LE MEILLEUR DECHET EST CELUI QUI N’EXISTE PAS !

Les Français sont de gros producteurs de déchets : 590 kg de déchets par an et par habitant qui se retrouvent dans nos poubelles et conteneurs de tri (390 kg) et dans les déchetteries (200 kg). C’est deux fois plus qu’il y a 40 ans.

 
 
Ceci génère évidemment de gros problèmes de collectes et surtout de traitement que ce soit en terme de coût (le montant de certaines taxes ou redevances d’ordures ménagères sont aujourd’hui plus élevées que celui des taxes foncières) mais aussi en terme de cadre de vie : peu de gens sont enchantés d’habiter près d’un incinérateur ou d’un centre d’enfouissement.
 
Tout ceci doit nous inciter à plus de sobriété vis-à-vis de comportements qui traduisent de manière très directe les relations que nous entretenons avec notre environnement (dis-moi ce que tu produis comme déchets et je te dirai qui tu es).
 
Au-delà du tri sélectif (en porte à porte ou à la déchetterie) qui permet de donner une seconde vie à certains déchets (mais à quels coûts ?) Il est donc primordial de réduire de façon conséquente les quantités de déchets que nous produisons.
 
Des gestes de prévention tels que le compostage domestique, l’évitement du gaspillage alimentaire, la limitation des impressions bureautiques et des photocopies permettraient de réduire les déchets de 150 kg par habitant et par an.
 
 
 
  •  
    Bien acheter et s'équiper, c’est se procurer des produits neufs ou d'occasion dont on a besoin en les acquérant mais aussi en les empruntant ou en les louant. C'est penser «déchet » dès l’achat de votre produit. Adopter quelques réflexes simples vous permettra de faire les bons choix.
     
    Avant de penser "achat", pensez à emprunter ou à louer
     
    Si vous n'utilisez certains équipements qu'occasionnellement, il est préférable de les louer ou de les emprunter. Par exemple, du matériel de bricolage (scie électrique, décolleuse de papier peint...).

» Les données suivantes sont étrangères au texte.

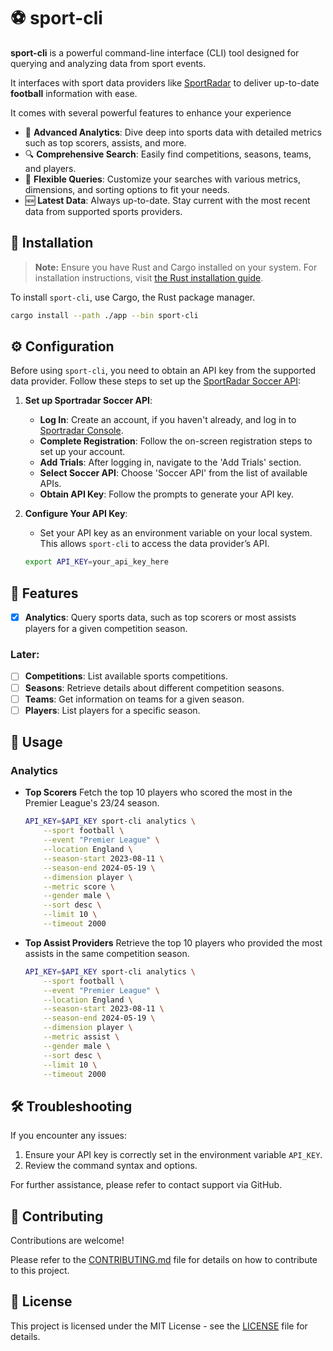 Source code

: # ⚽ sport-cli

**sport-cli** is a powerful command-line interface (CLI) tool designed for querying and analyzing data from sport events. 

It interfaces with sport data providers like [SportRadar](https://sportradar.com/) to deliver up-to-date **football** information with ease.

It comes with several powerful features to enhance your experience

- 🚀 **Advanced Analytics**: Dive deep into sports data with detailed metrics such as top scorers, assists, and more.
- 🔍 **Comprehensive Search**: Easily find competitions, seasons, teams, and players.
- 🧩 **Flexible Queries**: Customize your searches with various metrics, dimensions, and sorting options to fit your needs.
- 🆕 **Latest Data**: Always up-to-date. Stay current with the most recent data from supported sports providers.

## 🔧 Installation

> **Note:** Ensure you have Rust and Cargo installed on your system. For installation instructions, visit [the Rust installation guide](https://www.rust-lang.org/tools/install).

To install `sport-cli`, use Cargo, the Rust package manager. 

```sh
cargo install --path ./app --bin sport-cli
```

## ⚙️ Configuration

Before using `sport-cli`, you need to obtain an API key from the supported data provider. Follow these steps to set up the [SportRadar Soccer API](https://developer.sportradar.com/soccer/reference/soccer-api-overview):

1. **Set up Sportradar Soccer API**:
   - **Log In**: Create an account, if you haven't already, and log in to [Sportradar Console](https://console.sportradar.com/signup).
   - **Complete Registration**: Follow the on-screen registration steps to set up your account.
   - **Add Trials**: After logging in, navigate to the 'Add Trials' section.
   - **Select Soccer API**: Choose 'Soccer API' from the list of available APIs.
   - **Obtain API Key**: Follow the prompts to generate your API key.

2. **Configure Your API Key**:
   - Set your API key as an environment variable on your local system. This allows `sport-cli` to access the data provider’s API.

   ```sh
   export API_KEY=your_api_key_here
   ```

## 🌈 Features

- [x] **Analytics**: Query sports data, such as top scorers or most assists players for a given competition season.

### Later:

- [ ] **Competitions**: List available sports competitions.
- [ ] **Seasons**: Retrieve details about different competition seasons.
- [ ] **Teams**: Get information on teams for a given season.
- [ ] **Players**: List players for a specific season.

## 📖 Usage

### Analytics

- **Top Scorers**
Fetch the top 10 players who scored the most in the Premier League's 23/24 season.

    ```sh
    API_KEY=$API_KEY sport-cli analytics \
        --sport football \
        --event "Premier League" \
        --location England \
        --season-start 2023-08-11 \
        --season-end 2024-05-19 \
        --dimension player \
        --metric score \
        --gender male \
        --sort desc \
        --limit 10 \
        --timeout 2000
    ```

- **Top Assist Providers**
Retrieve the top 10 players who provided the most assists in the same competition season.

    ```sh
    API_KEY=$API_KEY sport-cli analytics \
        --sport football \
        --event "Premier League" \
        --location England \
        --season-start 2023-08-11 \
        --season-end 2024-05-19 \
        --dimension player \
        --metric assist \
        --gender male \
        --sort desc \
        --limit 10 \
        --timeout 2000
    ```

## 🛠️ Troubleshooting

If you encounter any issues:

1. Ensure your API key is correctly set in the environment variable `API_KEY`.
2. Review the command syntax and options.

For further assistance, please refer to contact support via GitHub.

## 🤝 Contributing

Contributions are welcome! 

Please refer to the [CONTRIBUTING.md](CONTRIBUTING.md) file for details on how to contribute to this project.

## 📜 License

This project is licensed under the MIT License - see the [LICENSE](LICENSE) file for details.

    Achetez seulement ce dont vous avez besoin
     
    Attention à ne pas acheter en trop grande quantité ou avec des dates de consommation très courtes. Trop de produits finissent à la poubelle car les dates de péremption sont dépassées.
    Evitez d’acheter des produits à usage unique : lingettes, vaisselle en carton…
    • Privilégiez la vaisselle réutilisable (verre, porcelaine...) plutôt que la vaisselle à usage unique (en carton ou plastique) même pour des fêtes.
    • Le papier essuie-tout est bien pratique, mais réapprenons à utiliser d’abord éponge, torchon ou chiffon. De même pour nettoyer, utilisons un produit adapté et correctement dosé plutôt que des lingettes d’entretien.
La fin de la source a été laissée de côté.